Underage and Under Siege

Kids' Sexuality Finds a Champion—and Conservatives Attack

Levine does write about young children's sexual pleasure through masturbation and touch, though, defending the exploration of their bodies as natural and—gasp!—good. Perhaps the saddest chapter details how adult discomfort with children's sex play has, in some cases, turned kids' curiosity into pathology and crime, with hundreds of juvenile sex offender programs springing up to accommodate this new "epidemic." Levine tells of Tony Diamond, an unfortunate nine-year-old who was diagnosed with a sexual behavior problem and made to live in a foster home after touching his younger sister's genitals and poking her butt cheek with a pencil. Other kids caught up in the punitive mania include a 13-year-old boy accused of rubbing against his sister, and an eight-year-old girl who sent a note to a classmate asking if he wanted to be her boyfriend.

Even progressives have been cowed by this conflation of sexual expression and abuse—and Levine is as hard on them as she is on the religious zealots. She chews out sex educators for adopting new blend-in-with-the-conservatives names for their curricula like "abstinence plus" and "abstinence-based." She criticizes the nonprofit Sexual Information and Education Council of the U.S.—a frequent target of the right—for recommending that parents intervene if they stumble on their five-year-old consensually touching his friend's penis. (Better just to have "no reaction at all.") Even Planned Parenthood has apparently been running scared. Levine says the group's pamphlet "Birth Control Choices for Teens" originally contained a list of "outercourse" options, including reading erotica, fantasizing, and role play. But the racy suggestions were later deleted, and while the sanitized version was distributed, according to Levine, the contraband copies were burned.
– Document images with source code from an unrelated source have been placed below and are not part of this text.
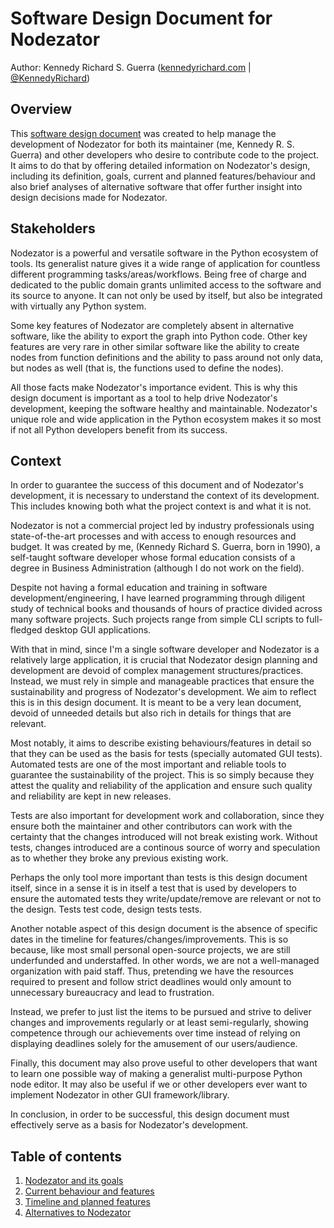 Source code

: 
# Software Design Document for Nodezator

Author: Kennedy Richard S. Guerra ([kennedyrichard.com](https://kennedyrichard.com) | [@KennedyRichard](https://github.com/KennedyRichard))


## Overview

This [software design document](https://en.wikipedia.org/wiki/Software_design_description) was created to help manage the development of Nodezator for both its maintainer (me, Kennedy R. S. Guerra) and other developers who desire to contribute code to the project. It aims to do that by offering detailed information on Nodezator's design, including its definition, goals, current and planned features/behaviour and also brief analyses of alternative software that offer further insight into design decisions made for Nodezator.


## Stakeholders

Nodezator is a powerful and versatile software in the Python ecosystem of tools. Its generalist nature gives it a wide range of application for countless different programming tasks/areas/workflows. Being free of charge and dedicated to the public domain grants unlimited access to the software and its source to anyone. It can not only be used by itself, but also be integrated with virtually any Python system.

Some key features of Nodezator are completely absent in alternative software, like the ability to export the graph into Python code. Other key features are very rare in other similar software like the ability to create nodes from function definitions and the ability to pass around not only data, but nodes as well (that is, the functions used to define the nodes).

All those facts make Nodezator's importance evident. This is why this design document is important as a tool to help drive Nodezator's development, keeping the software healthy and maintainable. Nodezator's unique role and wide application in the Python ecosystem makes it so most if not all Python developers benefit from its success.


## Context

In order to guarantee the success of this document and of Nodezator's development, it is necessary to understand the context of its development. This includes knowing both what the project context is and what it is not.

Nodezator is not a commercial project led by industry professionals using state-of-the-art processes and with access to enough resources and budget. It was created by me, (Kennedy Richard S. Guerra, born in 1990), a self-taught software developer whose formal education consists of a degree in Business Administration (although I do not work on the field).

Despite not having a formal education and training in software development/engineering, I have learned programming through diligent study of technical books and thousands of hours of practice divided across many software projects. Such projects range from simple CLI scripts to full-fledged desktop GUI applications.

With that in mind, since I'm a single software developer and Nodezator is a relatively large application, it is crucial that Nodezator design planning and development are devoid of complex management structures/practices. Instead, we must rely in simple and manageable practices that ensure the sustainability and progress of Nodezator's development. We aim to reflect this is in this design document. It is meant to be a very lean document, devoid of unneeded details but also rich in details for things that are relevant.

Most notably, it aims to describe existing behaviours/features in detail so that they can be used as the basis for tests (specially automated GUI tests). Automated tests are one of the most important and reliable tools to guarantee the sustainability of the project. This is so simply because they attest the quality and reliability of the application and ensure such quality and reliability are kept in new releases.

Tests are also important for development work and collaboration, since they ensure both the maintainer and other contributors can work with the certainty that the changes introduced will not break existing work. Without tests, changes introduced are a continous source of worry and speculation as to whether they broke any previous existing work.

Perhaps the only tool more important than tests is this design document itself, since in a sense it is in itself a test that is used by developers to ensure the automated tests they write/update/remove are relevant or not to the design. Tests test code, design tests tests.

Another notable aspect of this design document is the absence of specific dates in the timeline for features/changes/improvements. This is so because, like most small personal open-source projects, we are still underfunded and understaffed. In other words, we are not a well-managed organization with paid staff. Thus, pretending we have the resources required to present and follow strict deadlines would only amount to unnecessary bureaucracy and lead to frustration.

Instead, we prefer to just list the items to be pursued and strive to deliver changes and improvements regularly or at least semi-regularly, showing competence through our achievements over time instead of relying on displaying deadlines solely for the amusement of our users/audience.

Finally, this document may also prove useful to other developers that want to learn one possible way of making a generalist multi-purpose Python node editor. It may also be useful if we or other developers ever want to implement Nodezator in other GUI framework/library.

In conclusion, in order to be successful, this design document must effectively serve as a basis for Nodezator's development.



## Table of contents

1. [Nodezator and its goals]()
1. [Current behaviour and features]()
1. [Timeline and planned features]()
1. [Alternatives to Nodezator]()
Levine has a vision for swinging the pendulum back in the other direction. Adults are central to this plan, both because children eventually grow up and because the shame and secrecy about their sexuality start with adults' feelings about their own bodies and pleasure. Levine would have adults first reckon with their own desire. It's more utterly reasonable advice; were the tortured Catholic Church ever to take it to heart, it could be downright cathartic.

That's not likely, of course. With the possible exception of a few incendiary bits, Harmful to Minors will probably go unread by those who could benefit from it most. The missed opportunity brings to mind the image of those sex ed pamphlets burning in a warehouse somewhere, with so much hard work and daring effort being lost to the fiery shame around sex.